(Saved data entries)
━━━━━━━━━━
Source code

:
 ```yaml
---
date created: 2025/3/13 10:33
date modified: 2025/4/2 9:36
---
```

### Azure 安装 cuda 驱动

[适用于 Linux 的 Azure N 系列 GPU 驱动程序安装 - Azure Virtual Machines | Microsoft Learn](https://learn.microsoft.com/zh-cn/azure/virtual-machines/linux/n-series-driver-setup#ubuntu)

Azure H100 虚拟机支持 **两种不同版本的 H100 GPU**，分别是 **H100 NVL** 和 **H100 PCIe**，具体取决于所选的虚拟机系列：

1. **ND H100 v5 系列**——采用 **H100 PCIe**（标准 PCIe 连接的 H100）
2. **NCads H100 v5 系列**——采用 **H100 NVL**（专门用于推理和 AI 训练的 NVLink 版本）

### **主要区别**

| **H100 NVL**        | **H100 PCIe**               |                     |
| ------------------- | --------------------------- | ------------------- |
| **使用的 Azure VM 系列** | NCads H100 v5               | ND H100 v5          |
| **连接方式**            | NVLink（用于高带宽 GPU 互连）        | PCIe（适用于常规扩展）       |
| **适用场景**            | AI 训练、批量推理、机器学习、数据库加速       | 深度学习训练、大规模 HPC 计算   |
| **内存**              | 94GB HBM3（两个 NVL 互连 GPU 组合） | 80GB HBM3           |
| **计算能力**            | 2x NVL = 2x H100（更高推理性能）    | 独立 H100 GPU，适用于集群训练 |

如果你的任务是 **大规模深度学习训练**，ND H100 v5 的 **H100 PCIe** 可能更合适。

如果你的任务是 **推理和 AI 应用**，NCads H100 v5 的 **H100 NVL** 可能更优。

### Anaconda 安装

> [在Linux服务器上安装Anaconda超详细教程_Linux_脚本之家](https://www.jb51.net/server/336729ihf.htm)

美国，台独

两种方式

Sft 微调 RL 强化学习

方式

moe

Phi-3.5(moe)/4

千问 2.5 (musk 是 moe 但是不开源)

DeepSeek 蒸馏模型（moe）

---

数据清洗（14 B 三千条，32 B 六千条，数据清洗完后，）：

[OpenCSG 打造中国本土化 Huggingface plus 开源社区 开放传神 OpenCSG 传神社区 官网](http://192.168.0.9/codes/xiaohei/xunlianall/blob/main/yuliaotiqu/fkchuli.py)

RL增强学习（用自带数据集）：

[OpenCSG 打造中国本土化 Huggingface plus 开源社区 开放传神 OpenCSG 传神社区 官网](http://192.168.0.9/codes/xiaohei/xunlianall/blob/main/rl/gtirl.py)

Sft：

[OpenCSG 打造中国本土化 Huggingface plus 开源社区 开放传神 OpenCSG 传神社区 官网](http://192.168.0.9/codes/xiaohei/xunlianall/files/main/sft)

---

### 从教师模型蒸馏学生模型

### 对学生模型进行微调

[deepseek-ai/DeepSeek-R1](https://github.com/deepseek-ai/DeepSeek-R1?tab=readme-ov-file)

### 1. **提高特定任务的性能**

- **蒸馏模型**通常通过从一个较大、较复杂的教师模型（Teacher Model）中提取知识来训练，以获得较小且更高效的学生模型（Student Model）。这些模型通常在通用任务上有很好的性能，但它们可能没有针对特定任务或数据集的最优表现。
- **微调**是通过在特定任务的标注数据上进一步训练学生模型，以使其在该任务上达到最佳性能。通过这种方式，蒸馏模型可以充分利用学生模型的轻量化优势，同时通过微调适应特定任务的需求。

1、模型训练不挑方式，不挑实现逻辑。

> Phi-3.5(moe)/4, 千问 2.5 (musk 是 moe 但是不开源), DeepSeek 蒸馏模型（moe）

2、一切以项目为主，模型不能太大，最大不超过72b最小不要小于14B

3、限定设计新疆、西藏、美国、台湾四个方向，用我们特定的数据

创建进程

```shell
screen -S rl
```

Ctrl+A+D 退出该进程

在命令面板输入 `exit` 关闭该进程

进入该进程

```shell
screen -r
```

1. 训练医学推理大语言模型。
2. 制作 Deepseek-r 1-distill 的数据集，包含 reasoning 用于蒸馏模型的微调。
━━━━━━━━━━
§ **EXERCISE BRIEF**
Filter on the word "但是不开源": copy each matching line from the entries above.

§ **WRITTEN ANSWER**
千问 2.5 (musk 是 moe 但是不开源)
> Phi-3.5(moe)/4, 千问 2.5 (musk 是 moe 但是不开源), DeepSeek 蒸馏模型（moe）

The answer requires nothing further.